That was all. Slowly, Jessica felt her stomach unwinding. Her breathing, once again, felt unrestrained in her lungs. “Why didn’t you just say that before?” she asked.
David shrugged. “I’ve noticed that Americans seem to enjoy living in their unhappy pasts, Jessica,” he said. “I do not.”
At this, Jessica almost smiled. True, David often complained he didn’t understand the rationale behind TV talk shows where guests paraded their miseries for entertainment. He derided the thought of most therapy, insisting that people should learn to grow past traumas and rely on inner strength to become reborn. She agreed with him, in part, but she also wished he could learn to be more open about himself and his life before he met her. Sometimes, she had to admit that they were still virtual strangers.
But this crisis had passed. Thank you, Jesus.

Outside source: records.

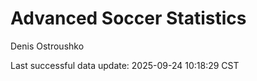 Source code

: # Advanced Soccer Statistics
Denis Ostroushko

<!-- gfm -->

Last successful data update: 2025-09-24 10:18:29 CST
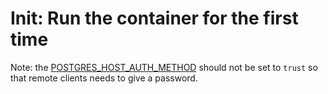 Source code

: # Init: Run the container for the first time





Note: the [POSTGRES_HOST_AUTH_METHOD](https://github.com/docker-library/docs/blob/master/postgres/README.md#postgres_host_auth_method)
should not be set to `trust` so that remote clients needs to give a password. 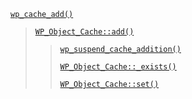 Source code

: <p><code><a href="https://developer.wordpress.org/reference/functions/wp_cache_add/">wp_cache_add()</a></code></p>

<blockquote>

 [`WP_Object_Cache::add()`](https://developer.wordpress.org/reference/classes/wp_object_cache/add/)
 
> [`wp_suspend_cache_addition()`](https://developer.wordpress.org/reference/functions/wp_suspend_cache_addition/)
> 
> [`WP_Object_Cache::_exists()`](https://developer.wordpress.org/reference/classes/wp_object_cache/_exists/)
> 
> [`WP_Object_Cache::set()`](https://developer.wordpress.org/reference/classes/wp_object_cache/set/)

</blockquote> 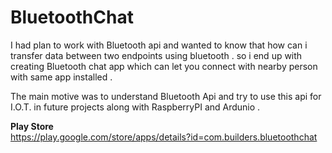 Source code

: # BluetoothChat

I had plan to work with Bluetooth api and wanted to know that how can i transfer data between two endpoints using bluetooth . 
so i end up with creating Bluetooth chat app which can let you connect with nearby person with same app installed . 

The main motive was to understand Bluetooth Api and try to use this api for I.O.T. in future projects along with RaspberryPI and Ardunio .

<b>Play Store</b> <br>
https://play.google.com/store/apps/details?id=com.builders.bluetoothchat
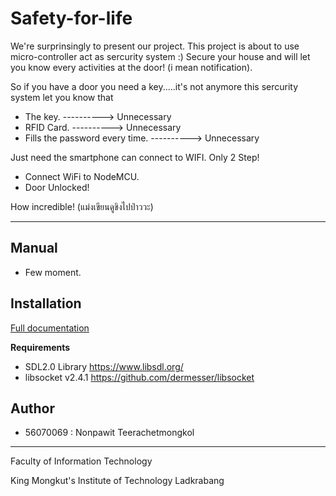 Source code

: # Safety-for-life

We're surprinsingly to present our project. This project is about to use micro-controller act as sercurity system :)
Secure your house and will let you know every activities at the door! (i mean notification).

So if you have a door you need a key.....it's not anymore
this sercurity system let you know that

  * The key.  ----------> Unnecessary
  * RFID Card. ----------> Unnecessary
  * Fills the password every time. ----------> Unnecessary
  
Just need the smartphone can connect to WIFI. Only 2 Step!
  * Connect WiFi to NodeMCU.
  * Door Unlocked!

How incredible!   (แม่งเขียนดูขิงไปป่าววะ)
_____________________________________________________________________________________________________

## Manual

* Few moment.

## Installation

[Full documentation](https://github.com/compro-itkmitl/demo-repo/wiki/)

**Requirements**
* SDL2.0 Library https://www.libsdl.org/
* libsocket v2.4.1 https://github.com/dermesser/libsocket

## Author
* 56070069 : Nonpawit Teerachetmongkol

---

Faculty of Information Technology

King Mongkut's Institute of Technology Ladkrabang
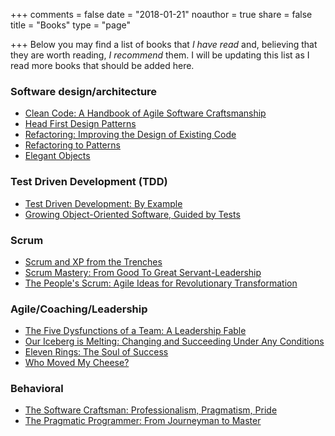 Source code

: +++
comments = false
date = "2018-01-21"
noauthor = true
share = false
title = "Books"
type = "page"

+++
Below you may find a list of books that *I have read* and, believing that they are worth reading, *I recommend* them. I will be updating this list as I read more books that should be added here.

### Software design/architecture

* [Clean Code: A Handbook of Agile Software Craftsmanship](https://www.goodreads.com/book/show/3735293-clean-code)
* [Head First Design Patterns](https://www.goodreads.com/book/show/58128.Head_First_Design_Patterns)
* [Refactoring: Improving the Design of Existing Code](https://www.goodreads.com/book/show/44936.Refactoring)
* [Refactoring to Patterns](https://www.goodreads.com/book/show/85041.Refactoring_to_Patterns)
* [Elegant Objects](https://www.goodreads.com/book/show/29326350-elegant-objects)

### Test Driven Development (TDD)

* [Test Driven Development: By Example](https://www.goodreads.com/book/show/387190.Test_Driven_Development)
* [Growing Object-Oriented Software, Guided by Tests](https://www.goodreads.com/book/show/4268826-growing-object-oriented-software-guided-by-tests)

### Scrum

* [Scrum and XP from the Trenches](https://www.goodreads.com/book/show/2455391.Scrum_and_XP_from_the_Trenches)
* [Scrum Mastery: From Good To Great Servant-Leadership](https://www.goodreads.com/book/show/18165261-scrum-mastery)
* [The People's Scrum: Agile Ideas for Revolutionary Transformation](https://www.goodreads.com/book/show/17984584-the-people-s-scrum)

### Agile/Coaching/Leadership

* [The Five Dysfunctions of a Team: A Leadership Fable](https://www.goodreads.com/book/show/21343.The_Five_Dysfunctions_of_a_Team)
* [Our Iceberg is Melting: Changing and Succeeding Under Any Conditions](https://www.goodreads.com/book/show/19093884-our-iceberg-is-melting)
* [Eleven Rings: The Soul of Success](https://www.goodreads.com/book/show/16158522-eleven-rings)
* [Who Moved My Cheese?](https://www.goodreads.com/book/show/4894.Who_Moved_My_Cheese_)

### Behavioral

* [The Software Craftsman: Professionalism, Pragmatism, Pride](https://www.goodreads.com/book/show/36045392-the-software-craftsman)
* [The Pragmatic Programmer: From Journeyman to Master](https://www.goodreads.com/book/show/4099.The_Pragmatic_Programmer)
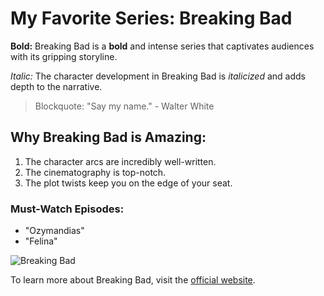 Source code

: # My Favorite Series: Breaking Bad

**Bold:** Breaking Bad is a **bold** and intense series that captivates audiences with its gripping storyline.

*Italic:* The character development in Breaking Bad is *italicized* and adds depth to the narrative.

> Blockquote: "Say my name." - Walter White

## Why Breaking Bad is Amazing:
1. The character arcs are incredibly well-written.
2. The cinematography is top-notch.
3. The plot twists keep you on the edge of your seat.

### Must-Watch Episodes:
- "Ozymandias"
- "Felina"

![Breaking Bad](breaking_bad_poster.jpg)

To learn more about Breaking Bad, visit the [official website](https://www.amc.com/shows/breaking-bad).
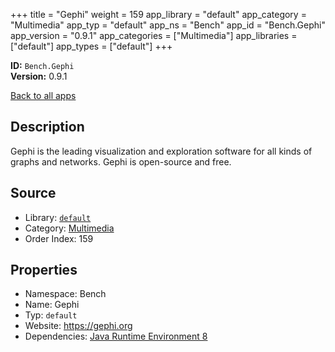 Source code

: ﻿+++
title = "Gephi"
weight = 159
app_library = "default"
app_category = "Multimedia"
app_typ = "default"
app_ns = "Bench"
app_id = "Bench.Gephi"
app_version = "0.9.1"
app_categories = ["Multimedia"]
app_libraries = ["default"]
app_types = ["default"]
+++

**ID:** `Bench.Gephi`  
**Version:** 0.9.1  
<!--more-->

[Back to all apps](/apps/)

## Description
Gephi is the leading visualization and exploration software for all kinds of graphs and networks.
Gephi is open-source and free.

## Source

* Library: [`default`](/app_libraries/default)
* Category: [Multimedia](/app_categories/multimedia)
* Order Index: 159

## Properties

* Namespace: Bench
* Name: Gephi
* Typ: `default`
* Website: <https://gephi.org>
* Dependencies: [Java Runtime Environment 8](/apps/Bench.JRE8)

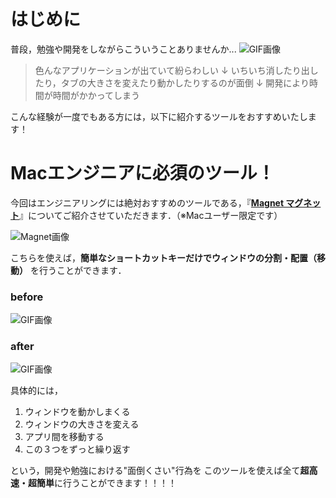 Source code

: <!--
title:   全Macエンジニア必須のツールを使って開発効率を爆上げする
tags:    Mac,engineer,tool
id:      d9d231caf26db329dd8e
private: false
-->
# はじめに
普段，勉強や開発をしながらこういうことありませんか...
![GIF画像](https://qiita-image-store.s3.ap-northeast-1.amazonaws.com/0/2309572/89432ffa-9991-0cfa-890a-135a6587fa22.gif)

>色んなアプリケーションが出ていて紛らわしい
>↓
>いちいち消したり出したり，タブの大きさを変えたり動かしたりするのが面倒
>↓
>開発により時間が時間がかかってしまう

こんな経験が一度でもある方には，以下に紹介するツールをおすすめいたします！


# Macエンジニアに必須のツール！
今回はエンジニアリングには絶対おすすめのツールである，『[__Magnet マグネット__](https://apps.apple.com/jp/app/magnet-%E3%83%9E%E3%82%B0%E3%83%8D%E3%83%83%E3%83%88/id441258766?mt=12)』についてご紹介させていただきます．（※Macユーザー限定です）

![Magnet画像](https://qiita-image-store.s3.ap-northeast-1.amazonaws.com/0/2309572/b89a048d-d5db-f465-5d25-921dfecbff48.png)

こちらを使えば，**簡単なショートカットキーだけでウィンドウの分割・配置（移動）** を行うことができます．

### before
![GIF画像](https://qiita-image-store.s3.ap-northeast-1.amazonaws.com/0/2309572/45f9293a-9ba7-5440-5f9e-def39a0e88af.png)
### after
![GIF画像](https://qiita-image-store.s3.ap-northeast-1.amazonaws.com/0/2309572/fd684ee8-7c8c-8a24-e8ea-91c4fbbbb872.gif)

具体的には，
1. ウィンドウを動かしまくる
2. ウィンドウの大きさを変える
3. アプリ間を移動する
4. この３つをずっと繰り返す

という，開発や勉強における"面倒くさい"行為を
このツールを使えば全て**超高速・超簡単**に行うことができます！！！！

Jessica squeezed David’s hand and raised it to her lips to kiss his fingers. “Thank you. That’s all I wanted. We’ll leave it, for now,” she said. She glanced at Kira and found her patting the mud with her hands. She thought about scolding her, but didn’t. Kira was wearing her after-school grunge clothes, and there wasn’t really any way to keep kids away from mud.
“I’m still worried about Kira,” she said. “Do you think we should call a specialist?”
David shook his head. “We should go to France. We should start again. Distance from troubles eases them.”
“Not all the time, David,” she said, noticing the layers of sadness wearing at his face, his lips. Seeing Mahmoud had really shaken him, she could see. Please let me in, David, her mind implored. Just once, let me inside. “But I’ve been thinking about it, and I think France is a good idea. I’m getting excited.”
David brightened, but only slightly, as he leaned over to kiss her cheek. “Good. I’ll start making some calls,” he said, picking up the spatula to lift a cold hamburger to his plate. His expression was unreadable as he fumbled to open the twist-tie on the bag of buns.
She believed his story about Mahmoud. It wasn’t just wanting to believe, she told herself. She believed.
Jessica’s stomach growled. Her appetite was back, too. “One day, David, I want you to tell me all about Mahmoud. I want you to tell me everything. Okay?”
David nodded, meeting her eyes. “Yes,” he whispered, meaning it. “Very soon, I’ll tell you everything. I promise you that.”
Jessica smiled.
Love me, honey, love me true?
Love me well ez I love you?
An’ she answe’d, “’Cose I do”—
Jump back, honey, jump back.
—“A N
EGRO
L
OVE
S
ONG
”
P
AUL
L
AURENCE
D
UNBAR
1890s
“Teacake? Here, kitty. Come here, kitty, kitty.”
Dawit’s whisper-call was the loudest sound in the calm of the yard, which was wrapped in a darkness reminiscent of the heart of a woodland. It was two o’clock in the morning, and when Dawit awakened he’d expected to find the creature curled at the foot of their bed in his usual spot. But he was gone, tonight of all nights. He wasn’t in the bedroom chair, he wasn’t sleeping on his favorite bookshelf at the foot of the stairs, he wasn’t flopped across Kira, and he wasn’t warming himself against the refrigerator vent on the shiny kitchen linoleum.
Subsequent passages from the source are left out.